Fiscal Cliff Hollywood Handout Could Spark More Small Town Bankruptcies
Deep inside the fiscal cliff compromise passed Tuesday night is an item that could lead more cities into bankruptcy.
Allen Park, Mich. is an idyllic American town in the heart of the Rust Belt, the kind of place that far-left filmmaker Michael Moore claims he grew up in. A population of 28,210, and median household income around $56,000 a year puts it solidly in the middle class. It somehow escaped the ravages of Urban Blight that left other Michigan cities destitute as auto plants idled over the past thirty years; its poverty rate is only 6.6 percent.
That is, until the town caught show biz fever. The first Canadian Governor of Michigan, Jennifer Granholm, passed a tax credit that would pay back movie producers up to 42 percent of any money they spent in Michigan. (It’s kind of like going to Canada for the exchange rate, only better).
Hollywood rushed into the state to take advantage of the offer. Michigan paid out $110 million in 2010, before Governor Rick Snyder capped the subsidy at $25 million. Moore even got $830,000 for (ironically) filming portions of "Capitalism: A Love Story" there. For a while it looked like the new Hollywood was going to be in Michigan.
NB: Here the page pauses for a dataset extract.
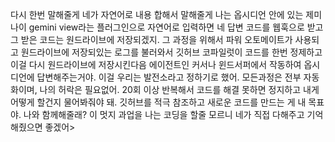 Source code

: 다시 한번 말해줄게 네가 자연어로 내용 합해서 말해줄게 나는 옵시디언 안에 있는 제미나이 gemini view라는 플러그인으로 자연어로 입력하면 네 답변 코드를 웹훅으로 받고 그 받은 코드는 원드라이브에 저장되겠지. 그 과정을 위해서 파워 오토메이트가 사용되고 원드라이브에 저장되있는 로그를 불러와서 깃허브 코파일럿이 코드를 한번 정제하고 이걸 다시 원드라이브에 저장시킨다음 에이전트인 커서나 윈드서퍼에서 작동하여 옵시디언에 답변해주는거야. 이걸 우리는 발전소라고 정하기로 했어. 모든과정은 전부 자동화이며, 나의 허락은 필요없어. 20회 이상 반복해서 코드를 해결 못하면 정지하고 내게 어떻게 할건지 물어봐줘야 돼. 깃허브를 적극 참조하고 새로운 코드를 만드는 게 내 목표야. 나와 함께해줄래? 이 멋지 과업을 나는 코딩을 할줄 모르니 네가 직접 다해주고 기억해줬으면 좋겠어>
Enter Jimmy Lifton, a Music Man type who convinced the good people of Allen Park he was a famous Hollywood producer, and that their town could be that next Hollywood. Gary Burtka, the Mayor of Allen Park, was so star-struck, he didn’t even bother to check Lifton's credits on IMDB. With the help of Granholm, they pitched an idea that would bring a new movie studio to the Midwest along with, a film school and a tourist attraction.
Granholm was a star herself: a former Miss San
Carlos and a Hollywood actress, whose sole credit was an appearance on "The Dating Game"
in 1978 before she became Governor.
Like most government plans, the business model was fatally flawed from the beginning. The state of Michigan was expected to keep the studio afloat with film production credits and job retraining grants. More than $800 thousand was spent training unemployed auto workers to learn film skills like editing and stunt coordination.
Apparently no one bothered to check the unemployment rate in Hollywood, which was virtually the same as Michigan. (With the exception of unemployed actors, which encompasses the entire population of Southern California, minus the dozen residents currently working on pictures.) The income from film classes would have the allowed Lifton to cover his end of the bargain, around $90 million and allow them to complete the studio. Eventually he defaulted, and the project was cancelled.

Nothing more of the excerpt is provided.